- Title card from Billion Dollar Limited
- Directed by: Dave Fleischer
- Story by: Seymour Kneitel Isidore Sparber
- Based on: Superman by Jerry Siegel; Joe Shuster;
- Produced by: Max Fleischer
- Starring: Bud Collyer Joan Alexander Jackson Beck
- Music by: Sammy Timberg Winston Sharples (uncredited) Lou Fleischer (uncredited)
- Animation by: Frank Endres Myron Waldman
- Color process: Technicolor
- Production company: Fleischer Studios
- Distributed by: Paramount Pictures
- Release date: January 9, 1942;
- Running time: 9 minutes (one reel)
- Language: English

= Billion Dollar Limited =

Billion Dollar Limited (1942) is the third of seventeen animated Technicolor short films based upon the DC Comics character Superman. Produced by Fleischer Studios, Billion Dollar Limited centers on a train carrying one billion dollars in gold to the US Mint, which is sabotaged by robbers before Superman intervenes.

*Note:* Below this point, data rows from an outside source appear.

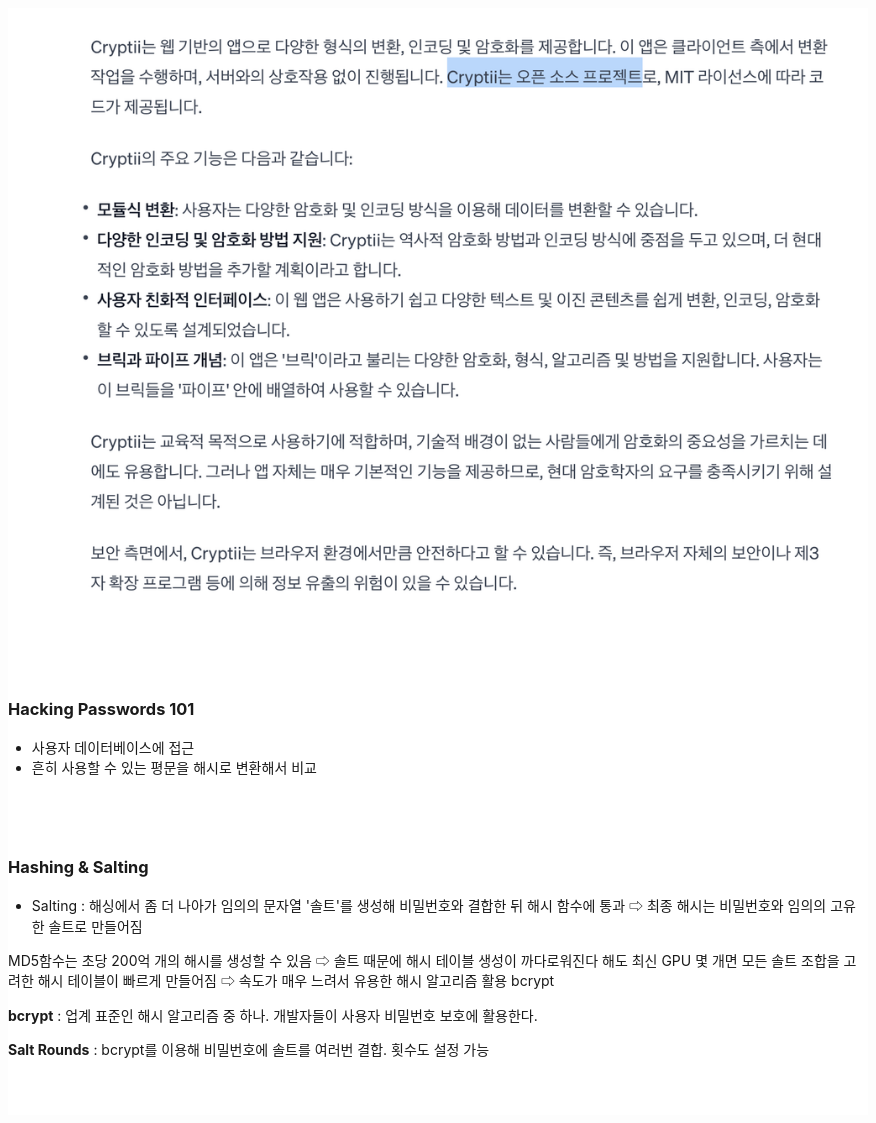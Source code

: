 ![5](/assets/img/20231212_68_5.png)  

<br><br>
  
###  Hacking Passwords 101  
  
- 사용자 데이터베이스에 접근  
- 흔히 사용할 수 있는 평문을 해시로 변환해서 비교

<br><br>

### Hashing & Salting  
  
- Salting : 해싱에서 좀 더 나아가 임의의 문자열 '솔트'를 생성해 비밀번호와 결합한 뒤 해시 함수에 통과 ⇨ 최종 해시는 비밀번호와 임의의 고유한 솔트로 만들어짐

MD5함수는 초당 200억 개의 해시를 생성할 수 있음 ⇨ 솔트 때문에 해시 테이블 생성이 까다로워진다 해도 최신 GPU 몇 개면 모든 솔트 조합을 고려한 해시 테이블이 빠르게 만들어짐 ⇨ 속도가 매우 느려서 유용한 해시 알고리즘 활용 bcrypt
  
**bcrypt** : 업계 표준인 해시 알고리즘 중 하나. 개발자들이 사용자 비밀번호 보호에 활용한다.   
  
**Salt Rounds** : bcrypt를 이용해 비밀번호에 솔트를 여러번 결합. 횟수도 설정 가능  

<br><br>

The short was released by Paramount Pictures on January 9, 1942.

==Plot==

Full film

A train is loaded with a billion dollars of gold, guarded by armed police officers, for shipment to the US Mint. Lois Lane, who is doing a story on the transfer, rides in a passenger car. Masked robbers board the train from the back and separate the final car carrying guards, leaving them stranded. Two other robbers attack the locomotive, throwing the engineer and a guard overboard, but fall off themselves. Lois, hearing the commotion, climbs to the engine's cab and is shot at from the robbers' car. Lois grabs the robbers' dropped machine gun and returns fire. A stationmaster notices the train does not stop at the next station, and sends out a telegraph. Clark Kent hears the news through the Daily Planets telegraph, and discreetly enters a storage room, changing into his Superman costume.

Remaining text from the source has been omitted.